ID:275515
 
This is excellent. Maybe in future versions of BYONd we could use this in some of the coding instead of recording and players to interact with.

http://www.research.att.com/projects/tts/demo.html

If you haven't already seen it, tell me what you think of it.
mAYBE Its goOD FOR a synTHETIC VOice, but ITS not GOOD.!.
In response to Jotdaniel
lol, that took me a second to figure out :-p
Tseng True Guerilla wrote:
This is excellent. Maybe in future versions of BYONd we could use this in some of the coding instead of recording and players to interact with.

http://www.research.att.com/projects/tts/demo.html

If you haven't already seen it, tell me what you think of it.

"Excellent" is supposed to mean surpassingly good. The above isn't even ordinarily good.

We went over all that in a thread in Q&A recently. The state of voice synthesis technology completely blows, and is likely to for another decade or three.

Lummox JR
In response to Shun Di
At least you understood it. I accidentally had caps lock on when I started that post and just decided to roll with it.
cool link! and even included the ability to download the sound files!

if the DM language included a software-controlled polyphonic synthesizer, I know of a few algorithms taken out of the old Commodore 64's SAM program (Software Automatic Mouth) that would work out nicely for simple Text-to-speech.
In response to Lummox JR
I figure the primary problem with voice synthesis is that computers just can't mimic the various inflections and exceptional cases which you learn as you speak English over your lifetime. The fact that it generates waveforms from samples instead of from actual tone generation also severely hinders the overall structure of the sentence.
In response to Spuzzum
See my post.
In response to Jotdaniel
Yours didn't say anything that mine did. Yours was just a joke about how bad they are.
In response to Spuzzum
That was another joke relating to the aforementioned joke. Sorry to trouble you.
Whoever said these aren't great obviously hasn't done this yet.

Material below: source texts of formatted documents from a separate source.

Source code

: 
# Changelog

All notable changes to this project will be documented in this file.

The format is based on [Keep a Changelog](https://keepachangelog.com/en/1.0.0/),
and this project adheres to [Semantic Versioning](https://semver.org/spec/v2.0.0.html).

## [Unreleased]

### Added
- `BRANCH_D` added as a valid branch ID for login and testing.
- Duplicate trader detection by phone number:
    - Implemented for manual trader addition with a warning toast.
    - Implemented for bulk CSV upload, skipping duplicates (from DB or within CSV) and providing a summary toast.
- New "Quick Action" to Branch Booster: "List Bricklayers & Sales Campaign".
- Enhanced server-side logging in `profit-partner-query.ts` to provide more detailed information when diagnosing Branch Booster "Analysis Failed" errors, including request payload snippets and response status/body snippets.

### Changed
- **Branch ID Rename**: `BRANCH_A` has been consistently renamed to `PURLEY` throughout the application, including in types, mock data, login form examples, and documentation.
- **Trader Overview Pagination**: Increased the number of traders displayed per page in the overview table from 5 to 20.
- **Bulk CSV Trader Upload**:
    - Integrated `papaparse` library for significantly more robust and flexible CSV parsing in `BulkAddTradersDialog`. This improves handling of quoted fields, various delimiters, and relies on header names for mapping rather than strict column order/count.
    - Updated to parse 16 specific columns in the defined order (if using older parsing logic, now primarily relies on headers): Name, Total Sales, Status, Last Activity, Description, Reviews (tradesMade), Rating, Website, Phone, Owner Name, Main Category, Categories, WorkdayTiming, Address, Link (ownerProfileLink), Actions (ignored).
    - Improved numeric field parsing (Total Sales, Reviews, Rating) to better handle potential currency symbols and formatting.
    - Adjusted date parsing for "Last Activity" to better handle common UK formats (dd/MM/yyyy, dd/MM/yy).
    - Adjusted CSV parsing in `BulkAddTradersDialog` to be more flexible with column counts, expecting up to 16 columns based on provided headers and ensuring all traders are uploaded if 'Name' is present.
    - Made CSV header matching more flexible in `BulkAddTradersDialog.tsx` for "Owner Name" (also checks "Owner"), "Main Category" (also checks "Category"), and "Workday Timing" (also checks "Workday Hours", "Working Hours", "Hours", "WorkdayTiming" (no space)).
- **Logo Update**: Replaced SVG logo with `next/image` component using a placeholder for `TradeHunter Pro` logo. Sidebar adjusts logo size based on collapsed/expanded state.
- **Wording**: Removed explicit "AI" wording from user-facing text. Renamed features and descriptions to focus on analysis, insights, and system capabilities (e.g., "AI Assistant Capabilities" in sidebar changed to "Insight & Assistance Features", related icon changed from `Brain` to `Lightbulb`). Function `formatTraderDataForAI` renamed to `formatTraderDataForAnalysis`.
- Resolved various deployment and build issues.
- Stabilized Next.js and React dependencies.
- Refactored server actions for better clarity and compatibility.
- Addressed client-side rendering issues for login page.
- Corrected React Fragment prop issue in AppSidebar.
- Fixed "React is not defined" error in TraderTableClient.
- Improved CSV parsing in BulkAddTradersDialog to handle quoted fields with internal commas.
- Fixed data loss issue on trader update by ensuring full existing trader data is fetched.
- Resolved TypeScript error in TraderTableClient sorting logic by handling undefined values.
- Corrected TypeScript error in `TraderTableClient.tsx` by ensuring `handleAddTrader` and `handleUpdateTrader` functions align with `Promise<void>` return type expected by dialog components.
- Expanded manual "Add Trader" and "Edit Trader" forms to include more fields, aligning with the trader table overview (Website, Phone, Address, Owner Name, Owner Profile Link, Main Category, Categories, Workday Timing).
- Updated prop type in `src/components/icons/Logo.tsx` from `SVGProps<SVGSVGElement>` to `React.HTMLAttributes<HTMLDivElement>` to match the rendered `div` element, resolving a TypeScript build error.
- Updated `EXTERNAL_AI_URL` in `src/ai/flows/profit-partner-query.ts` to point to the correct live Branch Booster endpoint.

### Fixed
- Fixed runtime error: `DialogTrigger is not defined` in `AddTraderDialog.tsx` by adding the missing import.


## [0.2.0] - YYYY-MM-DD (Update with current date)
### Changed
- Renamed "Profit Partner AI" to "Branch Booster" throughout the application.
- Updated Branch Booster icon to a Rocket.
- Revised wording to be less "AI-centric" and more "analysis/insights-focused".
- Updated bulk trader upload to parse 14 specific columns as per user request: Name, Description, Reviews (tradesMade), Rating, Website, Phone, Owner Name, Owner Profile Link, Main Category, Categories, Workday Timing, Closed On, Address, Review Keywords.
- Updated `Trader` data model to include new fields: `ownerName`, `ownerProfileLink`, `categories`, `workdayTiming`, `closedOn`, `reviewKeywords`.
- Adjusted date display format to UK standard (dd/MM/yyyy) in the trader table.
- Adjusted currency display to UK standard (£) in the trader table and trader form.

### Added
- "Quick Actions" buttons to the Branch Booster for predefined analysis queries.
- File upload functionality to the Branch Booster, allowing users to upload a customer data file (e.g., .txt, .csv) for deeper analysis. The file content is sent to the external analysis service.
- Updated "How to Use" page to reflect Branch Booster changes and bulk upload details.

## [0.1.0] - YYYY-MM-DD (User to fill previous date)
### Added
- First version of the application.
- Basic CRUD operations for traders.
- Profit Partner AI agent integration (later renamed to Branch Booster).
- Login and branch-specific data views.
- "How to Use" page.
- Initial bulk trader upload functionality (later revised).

(Click the hyperlink on the page, if you didn't know what I meant...)


~Kujila
In response to Spuzzum
Spuzzum wrote:
I figure the primary problem with voice synthesis is that computers just can't mimic the various inflections and exceptional cases which you learn as you speak English over your lifetime. The fact that it generates waveforms from samples instead of from actual tone generation also severely hinders the overall structure of the sentence.

Many formats of voice synthesis actually do use tone generation, including I believe the Bell Labs system. The real hindrance is that the human mouth and tongue and lips and teeth and larynx and nasal passages all form a complex instrument that is not adequately modeled or even understood by anyone.

Tone-based synthesis understands that voices have a certain base pitch combined with "formants", sharp dips in the frequency spectrum that tend to identify the speaker. Most systems model speech using the three most dominant formants, but human voices tend to have about six or seven as I recall. (Formants are likely one way we recognize each other's voices.) But the pitch and harmonics can change quite a bit during ordinary speech, and I don't think existing algorithms really do enough to cover that. This is of course to say nothing of the fact that our speech is a mix between voiced sounds and non-voiced.